PROBLEM> All entries are to be printed again exactly, with their images omitted.

DATA SUPPLIED>
BEGIN

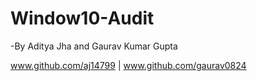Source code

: # Window10-Audit
  -By Aditya Jha and Gaurav Kumar Gupta
  
  www.github.com/aj14799
  |
  www.github.com/gaurav0824
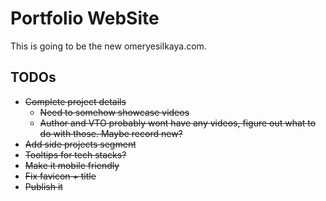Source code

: # Portfolio WebSite

This is going to be the new omeryesilkaya.com.

## TODOs

-   ~~Complete project details~~
    -   ~~Need to somehow showcase videos~~
    -   ~~Author and VTO probably wont have any videos, figure out what to do with those. Maybe record new?~~
-   ~~Add side projects segment~~
-   ~~Tooltips for tech stacks?~~
-   ~~Make it mobile friendly~~
-   ~~Fix favicon + title~~
-   ~~Publish it~~

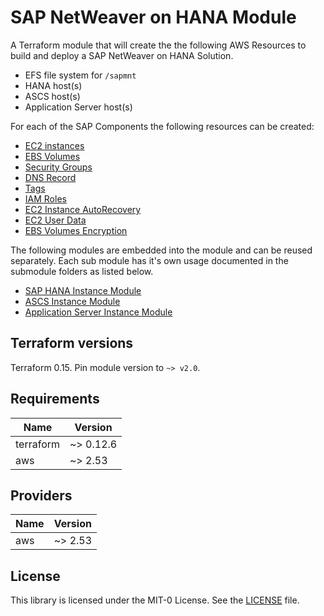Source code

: # SAP NetWeaver on HANA Module

A Terraform module that will create the the following AWS Resources to build and deploy a SAP NetWeaver on HANA Solution.

* EFS file system for `/sapmnt`
* HANA host(s)
* ASCS host(s)
* Application Server host(s)

For each of the SAP Components the following resources can be created:

* [EC2 instances](https://www.terraform.io/docs/providers/aws/r/instance.html)
* [EBS Volumes](https://www.terraform.io/docs/providers/aws/r/ebs_volume.html)
* [Security Groups](https://www.terraform.io/docs/providers/aws/r/security_group.html)
* [DNS Record](https://www.terraform.io/docs/providers/aws/r/route53_record.html)
* [Tags](../_internal-modules/common/tagging)
* [IAM Roles](https://www.terraform.io/docs/providers/aws/r/iam_role.html)
* [EC2 Instance AutoRecovery](https://docs.aws.amazon.com/AWSEC2/latest/UserGuide/ec2-instance-recover.html)
* [EC2 User Data](https://docs.aws.amazon.com/AWSEC2/latest/UserGuide/user-data.html)
* [EBS Volumes Encryption](https://docs.aws.amazon.com/AWSEC2/latest/UserGuide/EBSEncryption.html)

The following modules are embedded into the module and can be reused separately. Each sub module has it's own usage documented in the submodule folders as listed below.

* [SAP HANA Instance Module](./modules/aws-sap-hana-host)
* [ASCS Instance Module](./modules/aws-sap-ascs-host)
* [Application Server Instance Module](./modules/aws-sap-app-host)


## Terraform versions

Terraform 0.15. Pin module version to `~> v2.0`. 

## Requirements

| Name | Version |
|------|---------|
| terraform | ~> 0.12.6 |
| aws | ~> 2.53 |

## Providers

| Name | Version |
|------|---------|
| aws | ~> 2.53 |


## License
This library is licensed under the MIT-0 License. See the [LICENSE](LICENSE) file.
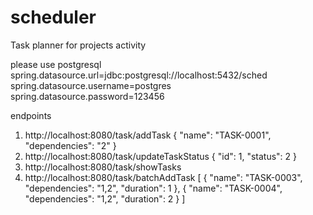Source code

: # scheduler
Task planner for projects activity

please use postgresql
spring.datasource.url=jdbc:postgresql://localhost:5432/sched
spring.datasource.username=postgres
spring.datasource.password=123456

endpoints

1. http://localhost:8080/task/addTask
   {
   "name": "TASK-0001",
   "dependencies": "2"
   }
2. http://localhost:8080/task/updateTaskStatus
   {
   "id": 1,
   "status": 2
   }
3. http://localhost:8080/task/showTasks
4. http://localhost:8080/task/batchAddTask
   [
   {
   "name": "TASK-0003",
   "dependencies": "1,2",
   "duration": 1
   },
   {
   "name": "TASK-0004",
   "dependencies": "1,2",
   "duration": 2
   }
   ]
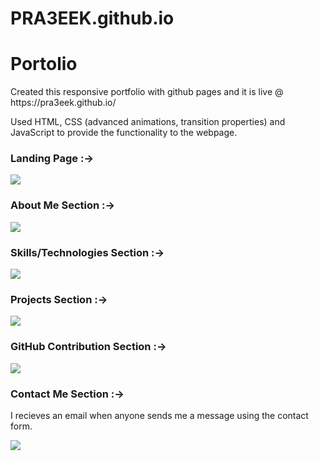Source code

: # PRA3EEK.github.io
<h1>Portolio</h1>
<p>Created this responsive portfolio with github pages and it is live @ https://pra3eek.github.io/</p>
<p>Used HTML, CSS (advanced animations, transition properties) and JavaScript to provide the functionality to the webpage.</p>
<h3>Landing Page :-></h3>
<p></p>
<img src="https://user-images.githubusercontent.com/105979795/192591638-1b67a2d9-e8c5-4fa7-9eb6-7d7543bd60bb.png"/> 
<h3>About Me Section :-></h3>
<p></p>
<img src="https://user-images.githubusercontent.com/105979795/192591891-67fe3977-1d4e-40e7-bd30-82b5c74c2d58.png" />
<h3>Skills/Technologies Section :-></h3>
<p></p>
<img src="https://user-images.githubusercontent.com/105979795/192592148-8a51077c-5b56-47e3-9398-7365729fe78b.png" />
<h3>Projects Section :-></h3>
<p></p>


<img src="https://user-images.githubusercontent.com/105979795/192592418-31355696-9625-4558-b21f-b72c2f7d9a30.png" />
<h3>GitHub Contribution Section :-></h3>
<p></p>
<img src="https://user-images.githubusercontent.com/105979795/192592527-d60de377-1439-43cf-811b-2444b7edf449.png" />
<h3>Contact Me Section :-></h3>
<p>I recieves an email when anyone sends me a message using the contact form.</p>
<img src="https://user-images.githubusercontent.com/105979795/192592980-2bdb1487-7b0e-4184-b9f8-5af1e3704703.png" />
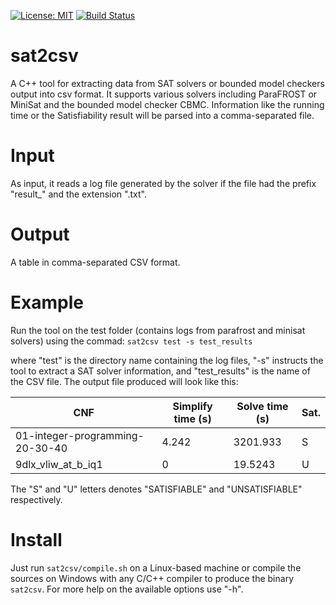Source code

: [![License: MIT](https://img.shields.io/badge/License-MIT-yellow.svg)](https://opensource.org/licenses/MIT)
[![Build Status](https://travis-ci.com/muhos/sat2csv.svg?token=YXUywHfBSpqMqyUKnyT4&branch=main)](https://travis-ci.com/muhos/sat2csv)
# sat2csv
A C++ tool for extracting data from SAT solvers or bounded model checkers output into csv format. It supports various solvers including ParaFROST or MiniSat and the bounded model checker CBMC. Information like the running time or the Satisfiability result will be parsed into a comma-separated file.

# Input
As input, it reads a log file generated by the solver if the file had the prefix "result_" and the extension ".txt". 

# Output 
A table in comma-separated CSV format.

# Example
Run the tool on the test folder (contains logs from parafrost and minisat solvers) using the commad: 
   `sat2csv test -s test_results`
   
where "test" is the directory name containing the log files, "-s" instructs the tool to extract a SAT solver information, and "test_results" is the name of the CSV file.
The output file produced will look like this:

CNF|Simplify time (s)|Solve time (s)|Sat.
---|-----------------|--------------|----
01-integer-programming-20-30-40|4.242|3201.933|S
9dlx_vliw_at_b_iq1|0|19.5243|U	

The "S" and "U" letters denotes "SATISFIABLE" and "UNSATISFIABLE" respectively.

# Install
Just run `sat2csv/compile.sh` on a Linux-based machine or compile the sources on Windows with any C/C++ compiler to produce the binary `sat2csv`. For more help on the available options use "-h". 
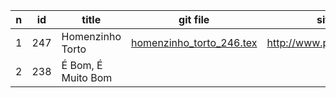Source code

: n | id    | title | git file | site link | 
--|-------|-------|----------|-----------| 
1 | 247   | Homenzinho Torto    | [homenzinho_torto_246.tex](https://github.com/psalterio/repository/blob/master/songs/pt/homenzinho_torto_246.tex) |  http://www.psalterio.net/247 |  
2 | 238    |  É Bom, É Muito Bom    |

END

RESPONSE TO THIS EXERCISE>
Source code

: # Window10-Audit
  -By Aditya Jha and Gaurav Kumar Gupta
  
  www.github.com/aj14799
  |
  www.github.com/gaurav0824
Source code

: # Portfolio WebSite

This is going to be the new omeryesilkaya.com.

## TODOs

-   ~~Complete project details~~
    -   ~~Need to somehow showcase videos~~
    -   ~~Author and VTO probably wont have any videos, figure out what to do with those. Maybe record new?~~
-   ~~Add side projects segment~~
-   ~~Tooltips for tech stacks?~~
-   ~~Make it mobile friendly~~
-   ~~Fix favicon + title~~
-   ~~Publish it~~

Source code

: # SAP NetWeaver on HANA Module

A Terraform module that will create the the following AWS Resources to build and deploy a SAP NetWeaver on HANA Solution.

* EFS file system for `/sapmnt`
* HANA host(s)
* ASCS host(s)
* Application Server host(s)

For each of the SAP Components the following resources can be created:

* [EC2 instances](https://www.terraform.io/docs/providers/aws/r/instance.html)
* [EBS Volumes](https://www.terraform.io/docs/providers/aws/r/ebs_volume.html)
* [Security Groups](https://www.terraform.io/docs/providers/aws/r/security_group.html)
* [DNS Record](https://www.terraform.io/docs/providers/aws/r/route53_record.html)
* [Tags](../_internal-modules/common/tagging)
* [IAM Roles](https://www.terraform.io/docs/providers/aws/r/iam_role.html)
* [EC2 Instance AutoRecovery](https://docs.aws.amazon.com/AWSEC2/latest/UserGuide/ec2-instance-recover.html)
* [EC2 User Data](https://docs.aws.amazon.com/AWSEC2/latest/UserGuide/user-data.html)
* [EBS Volumes Encryption](https://docs.aws.amazon.com/AWSEC2/latest/UserGuide/EBSEncryption.html)

The following modules are embedded into the module and can be reused separately. Each sub module has it's own usage documented in the submodule folders as listed below.

* [SAP HANA Instance Module](./modules/aws-sap-hana-host)
* [ASCS Instance Module](./modules/aws-sap-ascs-host)
* [Application Server Instance Module](./modules/aws-sap-app-host)


## Terraform versions

Terraform 0.15. Pin module version to `~> v2.0`. 

## Requirements

| Name | Version |
|------|---------|
| terraform | ~> 0.12.6 |
| aws | ~> 2.53 |

## Providers

| Name | Version |
|------|---------|
| aws | ~> 2.53 |


## License
This library is licensed under the MIT-0 License. See the [LICENSE](LICENSE) file.
Source code

: # scheduler
Task planner for projects activity

please use postgresql
spring.datasource.url=jdbc:postgresql://localhost:5432/sched
spring.datasource.username=postgres
spring.datasource.password=123456

endpoints

1. http://localhost:8080/task/addTask
   {
   "name": "TASK-0001",
   "dependencies": "2"
   }
2. http://localhost:8080/task/updateTaskStatus
   {
   "id": 1,
   "status": 2
   }
3. http://localhost:8080/task/showTasks
4. http://localhost:8080/task/batchAddTask
   [
   {
   "name": "TASK-0003",
   "dependencies": "1,2",
   "duration": 1
   },
   {
   "name": "TASK-0004",
   "dependencies": "1,2",
   "duration": 2
   }
   ]
Source code

: # PRA3EEK.github.io
<h1>Portolio</h1>
<p>Created this responsive portfolio with github pages and it is live @ https://pra3eek.github.io/</p>
<p>Used HTML, CSS (advanced animations, transition properties) and JavaScript to provide the functionality to the webpage.</p>
<h3>Landing Page :-></h3>
<p></p>
<img src="https://user-images.githubusercontent.com/105979795/192591638-1b67a2d9-e8c5-4fa7-9eb6-7d7543bd60bb.png"/> 
<h3>About Me Section :-></h3>
<p></p>
<img src="https://user-images.githubusercontent.com/105979795/192591891-67fe3977-1d4e-40e7-bd30-82b5c74c2d58.png" />
<h3>Skills/Technologies Section :-></h3>
<p></p>
<img src="https://user-images.githubusercontent.com/105979795/192592148-8a51077c-5b56-47e3-9398-7365729fe78b.png" />
<h3>Projects Section :-></h3>
<p></p>


<img src="https://user-images.githubusercontent.com/105979795/192592418-31355696-9625-4558-b21f-b72c2f7d9a30.png" />
<h3>GitHub Contribution Section :-></h3>
<p></p>
<img src="https://user-images.githubusercontent.com/105979795/192592527-d60de377-1439-43cf-811b-2444b7edf449.png" />
<h3>Contact Me Section :-></h3>
<p>I recieves an email when anyone sends me a message using the contact form.</p>
<img src="https://user-images.githubusercontent.com/105979795/192592980-2bdb1487-7b0e-4184-b9f8-5af1e3704703.png" />
Source code

: [![License: MIT](https://img.shields.io/badge/License-MIT-yellow.svg)](https://opensource.org/licenses/MIT)
[![Build Status](https://travis-ci.com/muhos/sat2csv.svg?token=YXUywHfBSpqMqyUKnyT4&branch=main)](https://travis-ci.com/muhos/sat2csv)
# sat2csv
A C++ tool for extracting data from SAT solvers or bounded model checkers output into csv format. It supports various solvers including ParaFROST or MiniSat and the bounded model checker CBMC. Information like the running time or the Satisfiability result will be parsed into a comma-separated file.

# Input
As input, it reads a log file generated by the solver if the file had the prefix "result_" and the extension ".txt". 

# Output 
A table in comma-separated CSV format.

# Example
Run the tool on the test folder (contains logs from parafrost and minisat solvers) using the commad: 
   `sat2csv test -s test_results`
   
where "test" is the directory name containing the log files, "-s" instructs the tool to extract a SAT solver information, and "test_results" is the name of the CSV file.
The output file produced will look like this:

CNF|Simplify time (s)|Solve time (s)|Sat.
---|-----------------|--------------|----
01-integer-programming-20-30-40|4.242|3201.933|S
9dlx_vliw_at_b_iq1|0|19.5243|U	

The "S" and "U" letters denotes "SATISFIABLE" and "UNSATISFIABLE" respectively.

# Install
Just run `sat2csv/compile.sh` on a Linux-based machine or compile the sources on Windows with any C/C++ compiler to produce the binary `sat2csv`. For more help on the available options use "-h". 
Source code

: n | id    | title | git file | site link | 
--|-------|-------|----------|-----------| 
1 | 247   | Homenzinho Torto    | [homenzinho_torto_246.tex](https://github.com/psalterio/repository/blob/master/songs/pt/homenzinho_torto_246.tex) |  http://www.psalterio.net/247 |  
2 | 238    |  É Bom, É Muito Bom    |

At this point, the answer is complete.